## Directions for this task
Restate the data below word for word. Skip any images it contains.

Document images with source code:
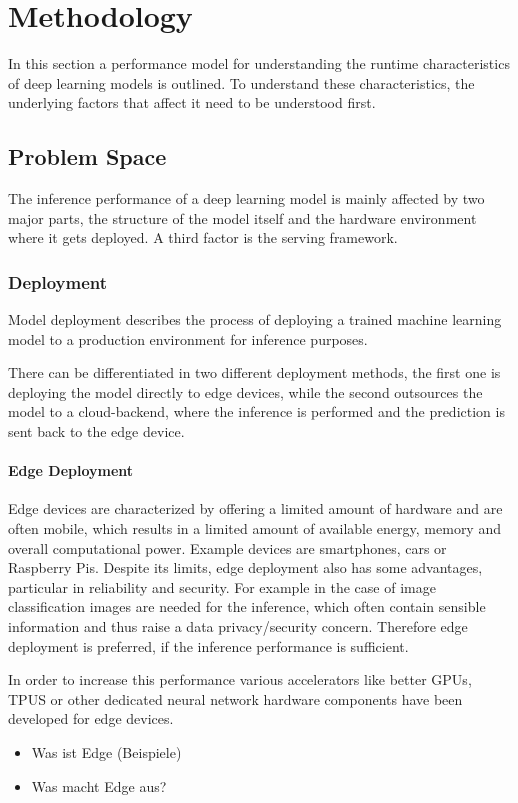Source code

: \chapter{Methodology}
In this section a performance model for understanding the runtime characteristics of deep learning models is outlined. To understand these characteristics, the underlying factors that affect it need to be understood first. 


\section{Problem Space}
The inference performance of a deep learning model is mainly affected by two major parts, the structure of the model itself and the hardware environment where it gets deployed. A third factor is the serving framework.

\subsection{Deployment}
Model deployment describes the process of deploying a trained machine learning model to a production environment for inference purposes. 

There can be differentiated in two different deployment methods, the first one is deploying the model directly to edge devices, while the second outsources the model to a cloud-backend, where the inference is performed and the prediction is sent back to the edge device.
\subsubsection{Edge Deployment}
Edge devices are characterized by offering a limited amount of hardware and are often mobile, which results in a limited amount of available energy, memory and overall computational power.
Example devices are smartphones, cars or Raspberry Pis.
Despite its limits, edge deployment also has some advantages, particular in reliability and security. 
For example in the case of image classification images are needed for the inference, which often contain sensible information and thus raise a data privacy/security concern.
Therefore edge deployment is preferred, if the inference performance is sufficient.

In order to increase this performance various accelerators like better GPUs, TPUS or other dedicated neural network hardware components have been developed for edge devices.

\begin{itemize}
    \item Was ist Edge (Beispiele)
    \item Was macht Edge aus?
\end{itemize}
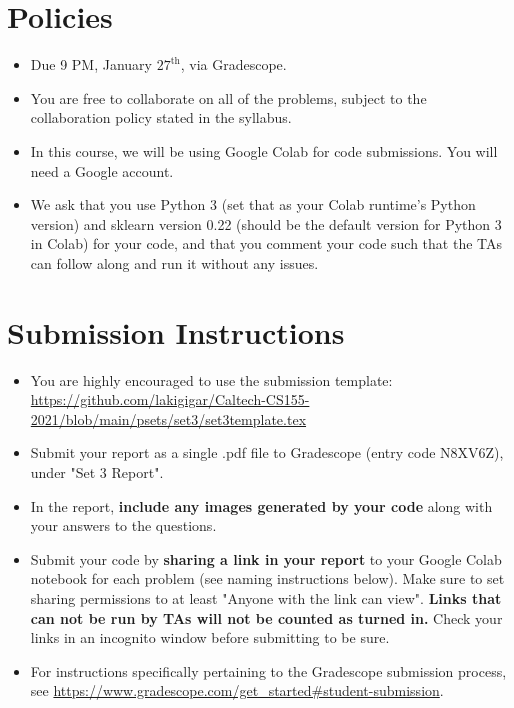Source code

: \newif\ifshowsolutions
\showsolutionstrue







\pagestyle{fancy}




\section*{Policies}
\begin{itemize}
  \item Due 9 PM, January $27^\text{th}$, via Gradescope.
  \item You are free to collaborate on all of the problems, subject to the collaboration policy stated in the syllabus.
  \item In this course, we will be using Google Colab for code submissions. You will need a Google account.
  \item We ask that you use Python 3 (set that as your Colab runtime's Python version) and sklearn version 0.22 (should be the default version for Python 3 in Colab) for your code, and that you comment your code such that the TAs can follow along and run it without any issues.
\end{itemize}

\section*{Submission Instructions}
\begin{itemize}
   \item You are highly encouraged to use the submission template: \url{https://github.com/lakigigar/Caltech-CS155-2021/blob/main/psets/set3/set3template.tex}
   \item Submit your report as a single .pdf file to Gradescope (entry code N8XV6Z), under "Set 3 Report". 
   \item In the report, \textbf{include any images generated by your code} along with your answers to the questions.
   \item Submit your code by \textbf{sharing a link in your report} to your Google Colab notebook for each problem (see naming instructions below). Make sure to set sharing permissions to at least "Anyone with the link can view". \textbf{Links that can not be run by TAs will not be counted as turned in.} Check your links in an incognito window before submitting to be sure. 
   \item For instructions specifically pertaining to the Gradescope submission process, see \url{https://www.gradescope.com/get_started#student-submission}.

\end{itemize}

## Exercise result
Source code

: \chapter{Methodology}
In this section a performance model for understanding the runtime characteristics of deep learning models is outlined. To understand these characteristics, the underlying factors that affect it need to be understood first. 


\section{Problem Space}
The inference performance of a deep learning model is mainly affected by two major parts, the structure of the model itself and the hardware environment where it gets deployed. A third factor is the serving framework.

\subsection{Deployment}
Model deployment describes the process of deploying a trained machine learning model to a production environment for inference purposes. 

There can be differentiated in two different deployment methods, the first one is deploying the model directly to edge devices, while the second outsources the model to a cloud-backend, where the inference is performed and the prediction is sent back to the edge device.
\subsubsection{Edge Deployment}
Edge devices are characterized by offering a limited amount of hardware and are often mobile, which results in a limited amount of available energy, memory and overall computational power.
Example devices are smartphones, cars or Raspberry Pis.
Despite its limits, edge deployment also has some advantages, particular in reliability and security. 
For example in the case of image classification images are needed for the inference, which often contain sensible information and thus raise a data privacy/security concern.
Therefore edge deployment is preferred, if the inference performance is sufficient.

In order to increase this performance various accelerators like better GPUs, TPUS or other dedicated neural network hardware components have been developed for edge devices.

\begin{itemize}
    \item Was ist Edge (Beispiele)
    \item Was macht Edge aus?
\end{itemize}
Source code

: \newif\ifshowsolutions
\showsolutionstrue







\pagestyle{fancy}




\section*{Policies}
\begin{itemize}
  \item Due 9 PM, January $27^\text{th}$, via Gradescope.
  \item You are free to collaborate on all of the problems, subject to the collaboration policy stated in the syllabus.
  \item In this course, we will be using Google Colab for code submissions. You will need a Google account.
  \item We ask that you use Python 3 (set that as your Colab runtime's Python version) and sklearn version 0.22 (should be the default version for Python 3 in Colab) for your code, and that you comment your code such that the TAs can follow along and run it without any issues.
\end{itemize}

\section*{Submission Instructions}
\begin{itemize}
   \item You are highly encouraged to use the submission template: \url{https://github.com/lakigigar/Caltech-CS155-2021/blob/main/psets/set3/set3template.tex}
   \item Submit your report as a single .pdf file to Gradescope (entry code N8XV6Z), under "Set 3 Report". 
   \item In the report, \textbf{include any images generated by your code} along with your answers to the questions.
   \item Submit your code by \textbf{sharing a link in your report} to your Google Colab notebook for each problem (see naming instructions below). Make sure to set sharing permissions to at least "Anyone with the link can view". \textbf{Links that can not be run by TAs will not be counted as turned in.} Check your links in an incognito window before submitting to be sure. 
   \item For instructions specifically pertaining to the Gradescope submission process, see \url{https://www.gradescope.com/get_started#student-submission}.

\end{itemize}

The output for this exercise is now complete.